Temporary variables in list comprehensions

Jussi Piitulainen jussi.piitulainen at helsinki.fi
Thu Apr 6 10:16:12 EDT 2017


Vincent Vande Vyvre writes:

> Le 06/04/17 à 14:25, Piet van Oostrum a écrit :
>> Steven D'Aprano <steve+comp.lang.python at pearwood.info> writes:
>>
>>> Suppose you have an expensive calculation that gets used two or more
>>> times in a loop. The obvious way to avoid calculating it twice in an
>>> ordinary loop is with a temporary variable:
>>>
>>> result = []
>>> for x in data:
>>>      tmp = expensive_calculation(x)
>>>      result.append((tmp, tmp+1))
>>>
>>>
>>> But what if you are using a list comprehension? Alas, list comps
>>> don't let you have temporary variables, so you have to write this:
>>>
>>>
>>> [(expensive_calculation(x), expensive_calculation(x) + 1) for x in data]
>>>
>>>
>>> Or do you? ... no, you don't!
>>>
>>>
>>> [(tmp, tmp + 1) for x in data for tmp in [expensive_calculation(x)]]
>>>
>>>
>>> I can't decide whether that's an awesome trick or a horrible hack...
>> It is a poor man's 'let'. It would be nice if python had a real 'let'
>> construction. Or for example:
>>
>> [(tmp, tmp + 1) for x in data with tmp = expensive_calculation(x)]
>>
>> Alas!
>
> With two passes
>
> e = [expensive_calculation(x) for x in data]
> final = [(x, y+1) for x, y in zip(e, e)]
>
> Vincent

Imagine some crazy combinatory question - how many ways can one choose
two subsets of the ten decimal digits so that the size of the first is
the minimum of the second and the size of the second is the maximum of
the first _or_ the minima and maxima of the two are the same?

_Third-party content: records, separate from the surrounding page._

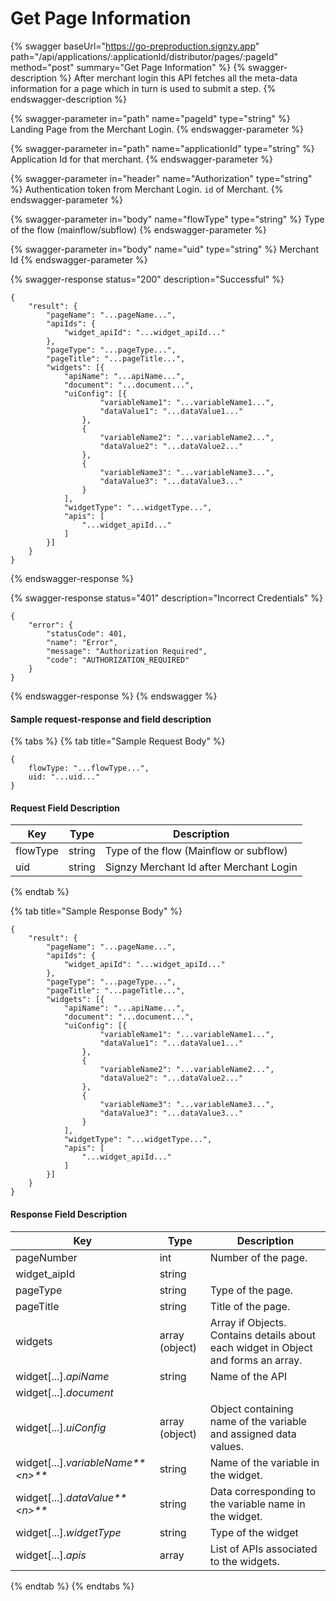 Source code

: # Get Page Information

{% swagger baseUrl="https://go-preproduction.signzy.app" path="/api/applications/:applicationId/distributor/pages/:pageId" method="post" summary="Get Page Information" %}
{% swagger-description %}
After merchant login this API fetches all the meta-data information for a page which in turn is used to submit a step. 
{% endswagger-description %}

{% swagger-parameter in="path" name="pageId" type="string" %}
Landing Page from the Merchant Login.
{% endswagger-parameter %}

{% swagger-parameter in="path" name="applicationId" type="string" %}
Application Id for that merchant.
{% endswagger-parameter %}

{% swagger-parameter in="header" name="Authorization" type="string" %}
Authentication token from Merchant Login. `id` of Merchant.
{% endswagger-parameter %}

{% swagger-parameter in="body" name="flowType" type="string" %}
Type of the flow (mainflow/subflow)
{% endswagger-parameter %}

{% swagger-parameter in="body" name="uid" type="string" %}
Merchant Id
{% endswagger-parameter %}

{% swagger-response status="200" description="Successful" %}
```
{
    "result": {
        "pageName": "...pageName...",
        "apiIds": {
            "widget_apiId": "...widget_apiId..."
        },
        "pageType": "...pageType...",
        "pageTitle": "...pageTitle...",
        "widgets": [{
            "apiName": "...apiName...",
            "document": "...document...",
            "uiConfig": [{
                    "variableName1": "...variableName1...",
                    "dataValue1": "...dataValue1..."
                },
                {
                    "variableName2": "...variableName2...",
                    "dataValue2": "...dataValue2..."
                },
                {
                    "variableName3": "...variableName3...",
                    "dataValue3": "...dataValue3..."
                }
            ],
            "widgetType": "...widgetType...",
            "apis": [
                "...widget_apiId..."
            ]
        }]
    }
}
```
{% endswagger-response %}

{% swagger-response status="401" description="Incorrect Credentials" %}
```
{
    "error": {
        "statusCode": 401,
        "name": "Error",
        "message": "Authorization Required",
        "code": "AUTHORIZATION_REQUIRED"
    }
}
```
{% endswagger-response %}
{% endswagger %}

#### Sample request-response and field description

{% tabs %}
{% tab title="Sample Request Body" %}
```
{
    flowType: "...flowType...",
    uid: "...uid..."
}
```

#### Request Field Description

| Key      | Type   | Description                             |
| -------- | ------ | --------------------------------------- |
| flowType | string | Type of the flow (Mainflow or subflow)  |
| uid      | string | Signzy Merchant Id after Merchant Login |
{% endtab %}

{% tab title="Sample Response Body" %}
```
{
    "result": {
        "pageName": "...pageName...",
        "apiIds": {
            "widget_apiId": "...widget_apiId..."
        },
        "pageType": "...pageType...",
        "pageTitle": "...pageTitle...",
        "widgets": [{
            "apiName": "...apiName...",
            "document": "...document...",
            "uiConfig": [{
                    "variableName1": "...variableName1...",
                    "dataValue1": "...dataValue1..."
                },
                {
                    "variableName2": "...variableName2...",
                    "dataValue2": "...dataValue2..."
                },
                {
                    "variableName3": "...variableName3...",
                    "dataValue3": "...dataValue3..."
                }
            ],
            "widgetType": "...widgetType...",
            "apis": [
                "...widget_apiId..."
            ]
        }]
    }
}
```

#### Response Field Description

| Key                                 | Type           | Description                                                                        |
| ----------------------------------- | -------------- | ---------------------------------------------------------------------------------- |
| pageNumber                          | int            | Number of the page.                                                                |
| widget\_aipId                       | string         |                                                                                    |
| pageType                            | string         | Type of the page.                                                                  |
| pageTitle                           | string         | Title of the page.                                                                 |
| widgets                             | array (object) | Array if Objects. Contains details about each widget in Object and forms an array. |
| widget\[...]._apiName_              | string         | Name of the API                                                                    |
| widget\[...]._document_             |                |                                                                                    |
| widget\[...]._uiConfig_             | array (object) | Object containing name of the variable and assigned data values.                   |
| widget\[...]._variableName**\<n>**_ | string         | Name of the variable in the widget.                                                |
| widget\[...]._dataValue**\<n>**_    | string         | Data corresponding to the variable name in the widget.                             |
| widget\[...]._widgetType_           | string         | Type of the widget                                                                 |
| widget\[...]._apis_                 | array          | List of APIs associated to the widgets.                                            |
{% endtab %}
{% endtabs %}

Comprehensions lend themselves readily to such explorations. It happens
that some expensively computed value is needed twice, like the minima
and maxima of the two combinations in this exercise (because this
exercise was carefully crafted to be just so, but anyway), and then it
saves time to do the computations once: let the values have names.

from itertools import combinations as choose

print(sum(1 for m in range(1,10) for n in range(1,10)
          for a in choose(range(1,10), m)
          for b in choose(range(1,10), n)
          if ((len(a) == min(b) and len(b) == max(a)) or
              (min(a) == min(b) and max(a) == max(b)))))

print(sum(1 for m in range(1,10) for n in range(1,10)
          for a in choose(range(1,10), m)
          for b in choose(range(1,10), n)
          for lena, mina, maxa in [[len(a), min(a), max(a)]]
          for lenb, minb, maxb in [[len(b), min(b), max(b)]]
          if ((lena == minb and lenb == maxa) or
              (mina == minb and maxa == maxb))))

I realized afterwards that the sizes, len(a) and len(b), already had
names, m and n, and were only used once in the condition anyway, but let
that illustrate the point: this kind of expression lends itself to
analysis and modification, which is what one wants in explorative code.

(But the "for x in [foo(u,w)]" works, so, shrug, I guess? I'd welcome a
proper let construction, but then I find that I can live without.)